(Task to carry out):
Extract from the entries below, exactly as given, only the lines from the line containing "for traders |" to the line containing "AI products |", both lines included.

(Records shown):
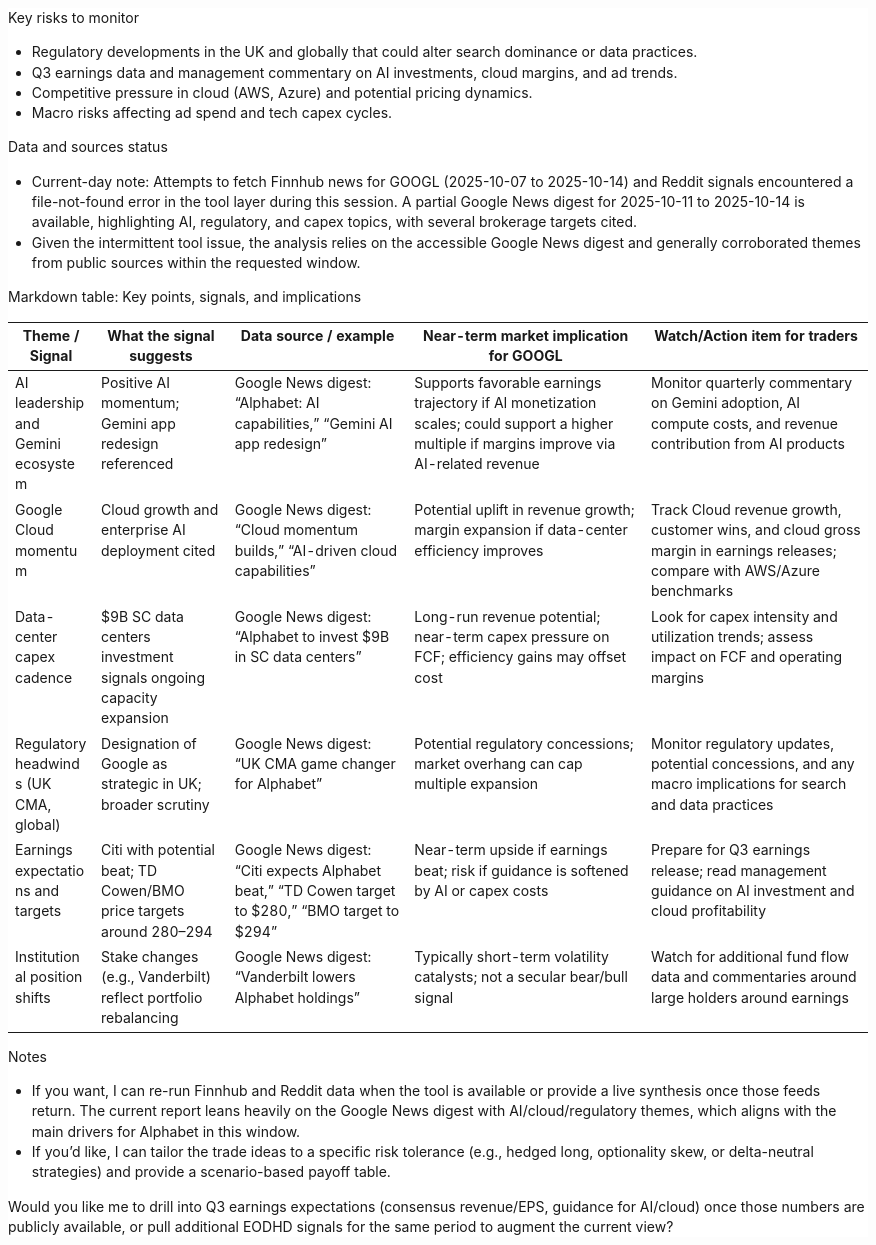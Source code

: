Key risks to monitor
- Regulatory developments in the UK and globally that could alter search dominance or data practices.
- Q3 earnings data and management commentary on AI investments, cloud margins, and ad trends.
- Competitive pressure in cloud (AWS, Azure) and potential pricing dynamics.
- Macro risks affecting ad spend and tech capex cycles.

Data and sources status
- Current-day note: Attempts to fetch Finnhub news for GOOGL (2025-10-07 to 2025-10-14) and Reddit signals encountered a file-not-found error in the tool layer during this session. A partial Google News digest for 2025-10-11 to 2025-10-14 is available, highlighting AI, regulatory, and capex topics, with several brokerage targets cited.
- Given the intermittent tool issue, the analysis relies on the accessible Google News digest and generally corroborated themes from public sources within the requested window.

Markdown table: Key points, signals, and implications

| Theme / Signal | What the signal suggests | Data source / example | Near-term market implication for GOOGL | Watch/Action item for traders |
|----------------|--------------------------|------------------------|------------------------------------------|------------------------------|
| AI leadership and Gemini ecosystem | Positive AI momentum; Gemini app redesign referenced | Google News digest: “Alphabet: AI capabilities,” “Gemini AI app redesign” | Supports favorable earnings trajectory if AI monetization scales; could support a higher multiple if margins improve via AI-related revenue | Monitor quarterly commentary on Gemini adoption, AI compute costs, and revenue contribution from AI products |
| Google Cloud momentum | Cloud growth and enterprise AI deployment cited | Google News digest: “Cloud momentum builds,” “AI-driven cloud capabilities” | Potential uplift in revenue growth; margin expansion if data-center efficiency improves | Track Cloud revenue growth, customer wins, and cloud gross margin in earnings releases; compare with AWS/Azure benchmarks |
| Data-center capex cadence | $9B SC data centers investment signals ongoing capacity expansion | Google News digest: “Alphabet to invest $9B in SC data centers” | Long-run revenue potential; near-term capex pressure on FCF; efficiency gains may offset cost | Look for capex intensity and utilization trends; assess impact on FCF and operating margins |
| Regulatory headwinds (UK CMA, global) | Designation of Google as strategic in UK; broader scrutiny | Google News digest: “UK CMA game changer for Alphabet” | Potential regulatory concessions; market overhang can cap multiple expansion | Monitor regulatory updates, potential concessions, and any macro implications for search and data practices |
| Earnings expectations and targets | Citi with potential beat; TD Cowen/BMO price targets around $280–$294 | Google News digest: “Citi expects Alphabet beat,” “TD Cowen target to $280,” “BMO target to $294” | Near-term upside if earnings beat; risk if guidance is softened by AI or capex costs | Prepare for Q3 earnings release; read management guidance on AI investment and cloud profitability |
| Institutional position shifts | Stake changes (e.g., Vanderbilt) reflect portfolio rebalancing | Google News digest: “Vanderbilt lowers Alphabet holdings” | Typically short-term volatility catalysts; not a secular bear/bull signal | Watch for additional fund flow data and commentaries around large holders around earnings |

Notes
- If you want, I can re-run Finnhub and Reddit data when the tool is available or provide a live synthesis once those feeds return. The current report leans heavily on the Google News digest with AI/cloud/regulatory themes, which aligns with the main drivers for Alphabet in this window.
- If you’d like, I can tailor the trade ideas to a specific risk tolerance (e.g., hedged long, optionality skew, or delta-neutral strategies) and provide a scenario-based payoff table.

Would you like me to drill into Q3 earnings expectations (consensus revenue/EPS, guidance for AI/cloud) once those numbers are publicly available, or pull additional EODHD signals for the same period to augment the current view?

(Completed task):
| Theme / Signal | What the signal suggests | Data source / example | Near-term market implication for GOOGL | Watch/Action item for traders |
|----------------|--------------------------|------------------------|------------------------------------------|------------------------------|
| AI leadership and Gemini ecosystem | Positive AI momentum; Gemini app redesign referenced | Google News digest: “Alphabet: AI capabilities,” “Gemini AI app redesign” | Supports favorable earnings trajectory if AI monetization scales; could support a higher multiple if margins improve via AI-related revenue | Monitor quarterly commentary on Gemini adoption, AI compute costs, and revenue contribution from AI products |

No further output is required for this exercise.